### PROBLEM REQUIREMENTS
Copy out the listing that follows, exact in every word, and skip the images.

### TASK INPUTS
———

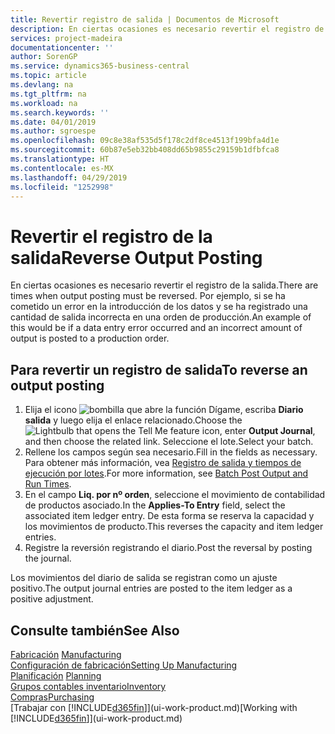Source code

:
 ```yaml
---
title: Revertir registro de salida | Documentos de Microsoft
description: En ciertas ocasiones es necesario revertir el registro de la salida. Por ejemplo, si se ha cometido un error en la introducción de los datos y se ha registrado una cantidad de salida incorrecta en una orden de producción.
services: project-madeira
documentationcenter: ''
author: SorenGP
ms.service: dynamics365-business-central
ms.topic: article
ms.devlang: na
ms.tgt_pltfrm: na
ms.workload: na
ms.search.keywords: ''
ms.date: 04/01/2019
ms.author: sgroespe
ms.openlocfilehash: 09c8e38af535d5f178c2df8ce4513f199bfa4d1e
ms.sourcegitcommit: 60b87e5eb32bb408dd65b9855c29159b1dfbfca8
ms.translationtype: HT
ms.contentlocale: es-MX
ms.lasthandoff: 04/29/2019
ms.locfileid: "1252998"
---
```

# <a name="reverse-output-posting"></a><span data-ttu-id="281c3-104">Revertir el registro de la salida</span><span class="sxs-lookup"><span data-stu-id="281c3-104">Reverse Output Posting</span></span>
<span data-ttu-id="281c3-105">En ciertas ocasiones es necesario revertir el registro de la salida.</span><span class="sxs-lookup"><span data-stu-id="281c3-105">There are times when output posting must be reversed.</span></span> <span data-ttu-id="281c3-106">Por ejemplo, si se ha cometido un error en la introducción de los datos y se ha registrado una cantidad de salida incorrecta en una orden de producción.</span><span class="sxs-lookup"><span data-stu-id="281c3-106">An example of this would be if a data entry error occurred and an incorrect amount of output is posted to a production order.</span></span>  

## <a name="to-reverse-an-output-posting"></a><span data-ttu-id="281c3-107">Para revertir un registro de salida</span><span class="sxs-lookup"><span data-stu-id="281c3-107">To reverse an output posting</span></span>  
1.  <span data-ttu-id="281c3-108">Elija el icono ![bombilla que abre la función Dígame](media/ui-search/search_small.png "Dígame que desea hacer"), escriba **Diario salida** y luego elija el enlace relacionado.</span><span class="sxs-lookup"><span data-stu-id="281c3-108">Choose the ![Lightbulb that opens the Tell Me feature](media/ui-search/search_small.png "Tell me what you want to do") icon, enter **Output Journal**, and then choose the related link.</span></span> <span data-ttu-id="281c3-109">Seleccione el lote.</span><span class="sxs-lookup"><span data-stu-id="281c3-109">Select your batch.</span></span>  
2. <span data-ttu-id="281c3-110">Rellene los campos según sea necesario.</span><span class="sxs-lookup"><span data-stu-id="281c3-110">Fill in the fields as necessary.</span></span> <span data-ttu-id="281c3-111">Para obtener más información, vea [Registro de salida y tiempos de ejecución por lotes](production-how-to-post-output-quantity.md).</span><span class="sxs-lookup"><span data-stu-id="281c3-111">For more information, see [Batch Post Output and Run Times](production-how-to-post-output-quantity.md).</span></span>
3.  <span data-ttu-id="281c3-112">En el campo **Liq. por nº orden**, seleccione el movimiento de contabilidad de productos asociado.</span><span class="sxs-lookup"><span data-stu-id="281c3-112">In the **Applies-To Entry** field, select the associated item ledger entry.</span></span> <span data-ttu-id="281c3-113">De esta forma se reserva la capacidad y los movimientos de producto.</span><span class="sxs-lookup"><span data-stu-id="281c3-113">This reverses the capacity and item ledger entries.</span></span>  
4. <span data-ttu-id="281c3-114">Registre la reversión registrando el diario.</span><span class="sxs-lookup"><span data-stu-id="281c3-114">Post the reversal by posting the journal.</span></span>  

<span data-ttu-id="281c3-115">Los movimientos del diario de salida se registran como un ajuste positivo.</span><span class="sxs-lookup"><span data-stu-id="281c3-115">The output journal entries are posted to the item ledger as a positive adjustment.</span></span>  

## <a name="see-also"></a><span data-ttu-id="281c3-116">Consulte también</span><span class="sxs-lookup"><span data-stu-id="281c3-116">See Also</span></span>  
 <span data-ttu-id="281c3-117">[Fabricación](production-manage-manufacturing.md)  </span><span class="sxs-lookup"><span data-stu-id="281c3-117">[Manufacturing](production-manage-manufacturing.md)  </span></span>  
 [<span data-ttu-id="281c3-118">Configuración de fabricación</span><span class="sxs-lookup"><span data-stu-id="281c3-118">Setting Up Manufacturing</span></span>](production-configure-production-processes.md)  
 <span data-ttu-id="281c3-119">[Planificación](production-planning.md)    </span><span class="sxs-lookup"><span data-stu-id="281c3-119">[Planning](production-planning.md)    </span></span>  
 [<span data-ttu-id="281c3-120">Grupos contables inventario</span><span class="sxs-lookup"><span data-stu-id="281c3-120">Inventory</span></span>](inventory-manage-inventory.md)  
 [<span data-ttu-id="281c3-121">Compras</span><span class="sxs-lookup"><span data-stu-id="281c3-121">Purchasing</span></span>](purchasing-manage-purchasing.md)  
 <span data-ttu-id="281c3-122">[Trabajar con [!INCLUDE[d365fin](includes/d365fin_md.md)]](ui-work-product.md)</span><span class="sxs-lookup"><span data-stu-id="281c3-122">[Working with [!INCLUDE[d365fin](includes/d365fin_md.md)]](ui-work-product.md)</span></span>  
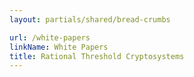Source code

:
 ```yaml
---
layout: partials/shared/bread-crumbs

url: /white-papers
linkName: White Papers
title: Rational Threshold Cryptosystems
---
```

———

### RESULT OF THE TASK
Source code

:
 ```yaml
---
title: Revertir registro de salida | Documentos de Microsoft
description: En ciertas ocasiones es necesario revertir el registro de la salida. Por ejemplo, si se ha cometido un error en la introducción de los datos y se ha registrado una cantidad de salida incorrecta en una orden de producción.
services: project-madeira
documentationcenter: ''
author: SorenGP
ms.service: dynamics365-business-central
ms.topic: article
ms.devlang: na
ms.tgt_pltfrm: na
ms.workload: na
ms.search.keywords: ''
ms.date: 04/01/2019
ms.author: sgroespe
ms.openlocfilehash: 09c8e38af535d5f178c2df8ce4513f199bfa4d1e
ms.sourcegitcommit: 60b87e5eb32bb408dd65b9855c29159b1dfbfca8
ms.translationtype: HT
ms.contentlocale: es-MX
ms.lasthandoff: 04/29/2019
ms.locfileid: "1252998"
---
```

# <a name="reverse-output-posting"></a><span data-ttu-id="281c3-104">Revertir el registro de la salida</span><span class="sxs-lookup"><span data-stu-id="281c3-104">Reverse Output Posting</span></span>
<span data-ttu-id="281c3-105">En ciertas ocasiones es necesario revertir el registro de la salida.</span><span class="sxs-lookup"><span data-stu-id="281c3-105">There are times when output posting must be reversed.</span></span> <span data-ttu-id="281c3-106">Por ejemplo, si se ha cometido un error en la introducción de los datos y se ha registrado una cantidad de salida incorrecta en una orden de producción.</span><span class="sxs-lookup"><span data-stu-id="281c3-106">An example of this would be if a data entry error occurred and an incorrect amount of output is posted to a production order.</span></span>  

## <a name="to-reverse-an-output-posting"></a><span data-ttu-id="281c3-107">Para revertir un registro de salida</span><span class="sxs-lookup"><span data-stu-id="281c3-107">To reverse an output posting</span></span>  
1.  <span data-ttu-id="281c3-108">Elija el icono ![bombilla que abre la función Dígame](media/ui-search/search_small.png "Dígame que desea hacer"), escriba **Diario salida** y luego elija el enlace relacionado.</span><span class="sxs-lookup"><span data-stu-id="281c3-108">Choose the ![Lightbulb that opens the Tell Me feature](media/ui-search/search_small.png "Tell me what you want to do") icon, enter **Output Journal**, and then choose the related link.</span></span> <span data-ttu-id="281c3-109">Seleccione el lote.</span><span class="sxs-lookup"><span data-stu-id="281c3-109">Select your batch.</span></span>  
2. <span data-ttu-id="281c3-110">Rellene los campos según sea necesario.</span><span class="sxs-lookup"><span data-stu-id="281c3-110">Fill in the fields as necessary.</span></span> <span data-ttu-id="281c3-111">Para obtener más información, vea [Registro de salida y tiempos de ejecución por lotes](production-how-to-post-output-quantity.md).</span><span class="sxs-lookup"><span data-stu-id="281c3-111">For more information, see [Batch Post Output and Run Times](production-how-to-post-output-quantity.md).</span></span>
3.  <span data-ttu-id="281c3-112">En el campo **Liq. por nº orden**, seleccione el movimiento de contabilidad de productos asociado.</span><span class="sxs-lookup"><span data-stu-id="281c3-112">In the **Applies-To Entry** field, select the associated item ledger entry.</span></span> <span data-ttu-id="281c3-113">De esta forma se reserva la capacidad y los movimientos de producto.</span><span class="sxs-lookup"><span data-stu-id="281c3-113">This reverses the capacity and item ledger entries.</span></span>  
4. <span data-ttu-id="281c3-114">Registre la reversión registrando el diario.</span><span class="sxs-lookup"><span data-stu-id="281c3-114">Post the reversal by posting the journal.</span></span>  

<span data-ttu-id="281c3-115">Los movimientos del diario de salida se registran como un ajuste positivo.</span><span class="sxs-lookup"><span data-stu-id="281c3-115">The output journal entries are posted to the item ledger as a positive adjustment.</span></span>  

## <a name="see-also"></a><span data-ttu-id="281c3-116">Consulte también</span><span class="sxs-lookup"><span data-stu-id="281c3-116">See Also</span></span>  
 <span data-ttu-id="281c3-117">[Fabricación](production-manage-manufacturing.md)  </span><span class="sxs-lookup"><span data-stu-id="281c3-117">[Manufacturing](production-manage-manufacturing.md)  </span></span>  
 [<span data-ttu-id="281c3-118">Configuración de fabricación</span><span class="sxs-lookup"><span data-stu-id="281c3-118">Setting Up Manufacturing</span></span>](production-configure-production-processes.md)  
 <span data-ttu-id="281c3-119">[Planificación](production-planning.md)    </span><span class="sxs-lookup"><span data-stu-id="281c3-119">[Planning](production-planning.md)    </span></span>  
 [<span data-ttu-id="281c3-120">Grupos contables inventario</span><span class="sxs-lookup"><span data-stu-id="281c3-120">Inventory</span></span>](inventory-manage-inventory.md)  
 [<span data-ttu-id="281c3-121">Compras</span><span class="sxs-lookup"><span data-stu-id="281c3-121">Purchasing</span></span>](purchasing-manage-purchasing.md)  
 <span data-ttu-id="281c3-122">[Trabajar con [!INCLUDE[d365fin](includes/d365fin_md.md)]](ui-work-product.md)</span><span class="sxs-lookup"><span data-stu-id="281c3-122">[Working with [!INCLUDE[d365fin](includes/d365fin_md.md)]](ui-work-product.md)</span></span>  
Source code

:
 ```yaml
---
layout: partials/shared/bread-crumbs

url: /white-papers
linkName: White Papers
title: Rational Threshold Cryptosystems
---
```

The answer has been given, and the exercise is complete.